* Items listed in a dataset:
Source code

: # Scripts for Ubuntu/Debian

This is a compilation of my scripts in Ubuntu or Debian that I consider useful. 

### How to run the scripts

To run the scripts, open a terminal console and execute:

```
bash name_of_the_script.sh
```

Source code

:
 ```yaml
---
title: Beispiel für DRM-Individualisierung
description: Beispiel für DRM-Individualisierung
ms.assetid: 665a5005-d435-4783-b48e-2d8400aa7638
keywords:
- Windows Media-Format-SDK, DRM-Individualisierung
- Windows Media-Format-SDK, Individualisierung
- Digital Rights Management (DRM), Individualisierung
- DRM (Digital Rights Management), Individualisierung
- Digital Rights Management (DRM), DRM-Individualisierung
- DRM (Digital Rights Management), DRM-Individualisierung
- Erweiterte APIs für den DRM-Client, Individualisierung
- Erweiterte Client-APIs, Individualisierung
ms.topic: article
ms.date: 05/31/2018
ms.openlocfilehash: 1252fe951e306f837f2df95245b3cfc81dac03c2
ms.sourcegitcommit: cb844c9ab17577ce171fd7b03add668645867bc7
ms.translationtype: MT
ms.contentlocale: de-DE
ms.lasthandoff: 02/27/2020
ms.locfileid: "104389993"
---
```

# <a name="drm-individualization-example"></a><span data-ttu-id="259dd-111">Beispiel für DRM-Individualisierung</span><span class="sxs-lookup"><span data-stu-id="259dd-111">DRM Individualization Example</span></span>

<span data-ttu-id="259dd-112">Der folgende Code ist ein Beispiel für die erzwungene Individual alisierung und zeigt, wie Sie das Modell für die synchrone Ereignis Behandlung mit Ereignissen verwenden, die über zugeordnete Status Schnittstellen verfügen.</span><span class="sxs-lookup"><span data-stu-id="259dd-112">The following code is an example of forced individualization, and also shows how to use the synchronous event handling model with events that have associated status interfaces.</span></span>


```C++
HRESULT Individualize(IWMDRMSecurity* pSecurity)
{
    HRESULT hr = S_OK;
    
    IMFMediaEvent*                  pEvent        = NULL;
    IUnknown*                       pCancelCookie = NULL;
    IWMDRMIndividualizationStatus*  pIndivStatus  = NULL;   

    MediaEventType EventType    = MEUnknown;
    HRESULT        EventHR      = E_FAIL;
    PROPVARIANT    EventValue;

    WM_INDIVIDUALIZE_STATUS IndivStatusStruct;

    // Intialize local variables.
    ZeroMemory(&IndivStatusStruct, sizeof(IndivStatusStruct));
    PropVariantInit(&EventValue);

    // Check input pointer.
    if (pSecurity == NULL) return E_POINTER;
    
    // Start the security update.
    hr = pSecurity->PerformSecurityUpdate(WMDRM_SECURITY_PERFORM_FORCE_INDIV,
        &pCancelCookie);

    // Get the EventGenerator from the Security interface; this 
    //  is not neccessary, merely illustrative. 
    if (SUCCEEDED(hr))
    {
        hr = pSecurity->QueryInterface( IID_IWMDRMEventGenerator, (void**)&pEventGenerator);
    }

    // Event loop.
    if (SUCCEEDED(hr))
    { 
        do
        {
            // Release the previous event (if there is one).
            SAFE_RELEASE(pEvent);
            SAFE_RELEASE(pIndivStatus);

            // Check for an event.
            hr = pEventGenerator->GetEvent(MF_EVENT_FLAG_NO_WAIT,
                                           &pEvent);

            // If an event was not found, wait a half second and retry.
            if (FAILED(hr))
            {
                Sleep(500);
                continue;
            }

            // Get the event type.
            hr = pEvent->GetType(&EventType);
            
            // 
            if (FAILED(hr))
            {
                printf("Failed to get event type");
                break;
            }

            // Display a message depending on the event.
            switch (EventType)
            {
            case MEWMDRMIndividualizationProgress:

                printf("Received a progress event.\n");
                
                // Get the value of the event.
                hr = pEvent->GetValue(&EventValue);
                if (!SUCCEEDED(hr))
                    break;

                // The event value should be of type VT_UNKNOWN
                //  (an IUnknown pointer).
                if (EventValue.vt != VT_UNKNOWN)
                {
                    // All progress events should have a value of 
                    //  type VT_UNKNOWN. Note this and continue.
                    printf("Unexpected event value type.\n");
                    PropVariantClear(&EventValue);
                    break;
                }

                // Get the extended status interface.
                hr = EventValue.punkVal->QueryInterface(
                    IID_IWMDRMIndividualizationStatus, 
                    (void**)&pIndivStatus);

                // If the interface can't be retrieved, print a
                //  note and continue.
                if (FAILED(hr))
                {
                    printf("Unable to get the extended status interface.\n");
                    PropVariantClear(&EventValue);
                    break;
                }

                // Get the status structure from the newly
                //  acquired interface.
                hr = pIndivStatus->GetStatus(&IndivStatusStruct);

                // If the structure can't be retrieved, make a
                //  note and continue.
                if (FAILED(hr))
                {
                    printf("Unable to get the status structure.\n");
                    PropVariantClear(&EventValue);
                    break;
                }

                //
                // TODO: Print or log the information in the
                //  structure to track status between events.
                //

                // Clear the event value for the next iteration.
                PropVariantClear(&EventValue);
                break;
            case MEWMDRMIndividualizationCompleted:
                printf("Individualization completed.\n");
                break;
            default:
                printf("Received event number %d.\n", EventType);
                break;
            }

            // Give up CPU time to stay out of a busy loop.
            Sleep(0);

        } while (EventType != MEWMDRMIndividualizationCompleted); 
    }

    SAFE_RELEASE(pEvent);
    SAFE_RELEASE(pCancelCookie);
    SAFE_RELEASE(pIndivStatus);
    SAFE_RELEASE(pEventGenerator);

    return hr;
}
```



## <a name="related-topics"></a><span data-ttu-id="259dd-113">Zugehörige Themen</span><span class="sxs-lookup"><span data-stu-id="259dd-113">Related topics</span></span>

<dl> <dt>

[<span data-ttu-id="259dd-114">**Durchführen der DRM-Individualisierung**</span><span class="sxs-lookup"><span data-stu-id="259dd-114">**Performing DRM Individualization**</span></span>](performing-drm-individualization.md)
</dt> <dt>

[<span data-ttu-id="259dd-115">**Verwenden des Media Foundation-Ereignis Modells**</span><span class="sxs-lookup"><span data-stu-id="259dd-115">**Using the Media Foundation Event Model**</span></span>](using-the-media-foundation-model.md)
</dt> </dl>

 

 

* Problem details: Return all of the data above verbatim.

* Result for this exercise:
Source code

: # Scripts for Ubuntu/Debian

This is a compilation of my scripts in Ubuntu or Debian that I consider useful. 

### How to run the scripts

To run the scripts, open a terminal console and execute:

```
bash name_of_the_script.sh
```

Source code

:
 ```yaml
---
title: Beispiel für DRM-Individualisierung
description: Beispiel für DRM-Individualisierung
ms.assetid: 665a5005-d435-4783-b48e-2d8400aa7638
keywords:
- Windows Media-Format-SDK, DRM-Individualisierung
- Windows Media-Format-SDK, Individualisierung
- Digital Rights Management (DRM), Individualisierung
- DRM (Digital Rights Management), Individualisierung
- Digital Rights Management (DRM), DRM-Individualisierung
- DRM (Digital Rights Management), DRM-Individualisierung
- Erweiterte APIs für den DRM-Client, Individualisierung
- Erweiterte Client-APIs, Individualisierung
ms.topic: article
ms.date: 05/31/2018
ms.openlocfilehash: 1252fe951e306f837f2df95245b3cfc81dac03c2
ms.sourcegitcommit: cb844c9ab17577ce171fd7b03add668645867bc7
ms.translationtype: MT
ms.contentlocale: de-DE
ms.lasthandoff: 02/27/2020
ms.locfileid: "104389993"
---
```

# <a name="drm-individualization-example"></a><span data-ttu-id="259dd-111">Beispiel für DRM-Individualisierung</span><span class="sxs-lookup"><span data-stu-id="259dd-111">DRM Individualization Example</span></span>

<span data-ttu-id="259dd-112">Der folgende Code ist ein Beispiel für die erzwungene Individual alisierung und zeigt, wie Sie das Modell für die synchrone Ereignis Behandlung mit Ereignissen verwenden, die über zugeordnete Status Schnittstellen verfügen.</span><span class="sxs-lookup"><span data-stu-id="259dd-112">The following code is an example of forced individualization, and also shows how to use the synchronous event handling model with events that have associated status interfaces.</span></span>


```C++
HRESULT Individualize(IWMDRMSecurity* pSecurity)
{
    HRESULT hr = S_OK;
    
    IMFMediaEvent*                  pEvent        = NULL;
    IUnknown*                       pCancelCookie = NULL;
    IWMDRMIndividualizationStatus*  pIndivStatus  = NULL;   

    MediaEventType EventType    = MEUnknown;
    HRESULT        EventHR      = E_FAIL;
    PROPVARIANT    EventValue;

    WM_INDIVIDUALIZE_STATUS IndivStatusStruct;

    // Intialize local variables.
    ZeroMemory(&IndivStatusStruct, sizeof(IndivStatusStruct));
    PropVariantInit(&EventValue);

    // Check input pointer.
    if (pSecurity == NULL) return E_POINTER;
    
    // Start the security update.
    hr = pSecurity->PerformSecurityUpdate(WMDRM_SECURITY_PERFORM_FORCE_INDIV,
        &pCancelCookie);

    // Get the EventGenerator from the Security interface; this 
    //  is not neccessary, merely illustrative. 
    if (SUCCEEDED(hr))
    {
        hr = pSecurity->QueryInterface( IID_IWMDRMEventGenerator, (void**)&pEventGenerator);
    }

    // Event loop.
    if (SUCCEEDED(hr))
    { 
        do
        {
            // Release the previous event (if there is one).
            SAFE_RELEASE(pEvent);
            SAFE_RELEASE(pIndivStatus);

            // Check for an event.
            hr = pEventGenerator->GetEvent(MF_EVENT_FLAG_NO_WAIT,
                                           &pEvent);

            // If an event was not found, wait a half second and retry.
            if (FAILED(hr))
            {
                Sleep(500);
                continue;
            }

            // Get the event type.
            hr = pEvent->GetType(&EventType);
            
            // 
            if (FAILED(hr))
            {
                printf("Failed to get event type");
                break;
            }

            // Display a message depending on the event.
            switch (EventType)
            {
            case MEWMDRMIndividualizationProgress:

                printf("Received a progress event.\n");
                
                // Get the value of the event.
                hr = pEvent->GetValue(&EventValue);
                if (!SUCCEEDED(hr))
                    break;

                // The event value should be of type VT_UNKNOWN
                //  (an IUnknown pointer).
                if (EventValue.vt != VT_UNKNOWN)
                {
                    // All progress events should have a value of 
                    //  type VT_UNKNOWN. Note this and continue.
                    printf("Unexpected event value type.\n");
                    PropVariantClear(&EventValue);
                    break;
                }

                // Get the extended status interface.
                hr = EventValue.punkVal->QueryInterface(
                    IID_IWMDRMIndividualizationStatus, 
                    (void**)&pIndivStatus);

                // If the interface can't be retrieved, print a
                //  note and continue.
                if (FAILED(hr))
                {
                    printf("Unable to get the extended status interface.\n");
                    PropVariantClear(&EventValue);
                    break;
                }

                // Get the status structure from the newly
                //  acquired interface.
                hr = pIndivStatus->GetStatus(&IndivStatusStruct);

                // If the structure can't be retrieved, make a
                //  note and continue.
                if (FAILED(hr))
                {
                    printf("Unable to get the status structure.\n");
                    PropVariantClear(&EventValue);
                    break;
                }

                //
                // TODO: Print or log the information in the
                //  structure to track status between events.
                //

                // Clear the event value for the next iteration.
                PropVariantClear(&EventValue);
                break;
            case MEWMDRMIndividualizationCompleted:
                printf("Individualization completed.\n");
                break;
            default:
                printf("Received event number %d.\n", EventType);
                break;
            }

            // Give up CPU time to stay out of a busy loop.
            Sleep(0);

        } while (EventType != MEWMDRMIndividualizationCompleted); 
    }

    SAFE_RELEASE(pEvent);
    SAFE_RELEASE(pCancelCookie);
    SAFE_RELEASE(pIndivStatus);
    SAFE_RELEASE(pEventGenerator);

    return hr;
}
```



## <a name="related-topics"></a><span data-ttu-id="259dd-113">Zugehörige Themen</span><span class="sxs-lookup"><span data-stu-id="259dd-113">Related topics</span></span>

<dl> <dt>

[<span data-ttu-id="259dd-114">**Durchführen der DRM-Individualisierung**</span><span class="sxs-lookup"><span data-stu-id="259dd-114">**Performing DRM Individualization**</span></span>](performing-drm-individualization.md)
</dt> <dt>

[<span data-ttu-id="259dd-115">**Verwenden des Media Foundation-Ereignis Modells**</span><span class="sxs-lookup"><span data-stu-id="259dd-115">**Using the Media Foundation Event Model**</span></span>](using-the-media-foundation-model.md)
</dt> </dl>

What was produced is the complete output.